Bei der Live-Nacht in Waiblingen bespielen sechs verschiedene Bands und Musiker fünf Locations in der Kernstadt. Nicht nur Einheimische werden von den Klängen angelockt, sondern auch eine muntere katholische Frauengruppe aus Bühl.

Die kleine Reisegruppe aus dem Badischen war gut drauf. Wegen der Live-Nacht waren die sieben Frauen aus Bühl bei Baden-Baden nach Waiblingen gekommen, mit dem Plan, sich die Samstagnacht musikalisch um die Ohren zu schlagen. Das klappte nur beinahe. Denn die Badenerinnen waren nicht die Einzigen, die mit Bändchen an den Handgelenken von Kneipe zu Kneipe zogen, was mancherorts drinnen zu Enge und Gedränge führte.

 

Anfang Oktober leuchteten Waiblingens Fachwerkfassaden in vielen Farben. Zum Ausklang des Monats spielte die Musik.
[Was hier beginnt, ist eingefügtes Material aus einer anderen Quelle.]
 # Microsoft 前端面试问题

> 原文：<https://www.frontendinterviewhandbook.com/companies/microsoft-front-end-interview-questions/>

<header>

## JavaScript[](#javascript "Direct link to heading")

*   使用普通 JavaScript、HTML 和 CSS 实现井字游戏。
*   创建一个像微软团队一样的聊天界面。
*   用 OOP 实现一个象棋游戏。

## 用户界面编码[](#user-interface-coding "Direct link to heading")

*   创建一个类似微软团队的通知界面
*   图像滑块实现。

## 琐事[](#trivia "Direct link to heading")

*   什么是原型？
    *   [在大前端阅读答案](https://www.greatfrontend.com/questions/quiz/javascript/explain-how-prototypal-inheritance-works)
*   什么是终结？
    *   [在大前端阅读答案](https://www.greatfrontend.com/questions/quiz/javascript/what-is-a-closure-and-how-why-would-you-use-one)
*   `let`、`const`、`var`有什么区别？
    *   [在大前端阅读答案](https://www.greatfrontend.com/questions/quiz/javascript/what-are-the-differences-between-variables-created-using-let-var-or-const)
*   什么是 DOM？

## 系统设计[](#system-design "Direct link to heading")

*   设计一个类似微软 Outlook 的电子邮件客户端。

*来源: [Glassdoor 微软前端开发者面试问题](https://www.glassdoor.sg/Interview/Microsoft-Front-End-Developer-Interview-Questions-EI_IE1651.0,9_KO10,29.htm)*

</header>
Das Motto klang auch für badische Ohren verlockend: „Eine Stadt, eine Nacht – überall Livemusik“. Das musikalische Angebot hörte sich ebenfalls gut an: Reggae und Soul, französische Chansons und italienische Balladen, Schlager und Pop, handgemachter Rock sowie karibische Klänge und Salsa – sechs völlig unterschiedliche Konzerte in einer Nacht, in fünf verschiedenen Gaststätten und Kneipen, vom Beinsteiner Tor bis zum Alten Postplatz. Alles fußläufig und sinnigerweise am schnellsten über die Kurze Straße erreichbar, und alles mit nur einer Eintrittskarte. „Außerdem habe ich mir Fotos von der schönen Waiblinger Altstadt im Internet angeschaut“, sagte Sevim Schölzel von der badischen Damenriege.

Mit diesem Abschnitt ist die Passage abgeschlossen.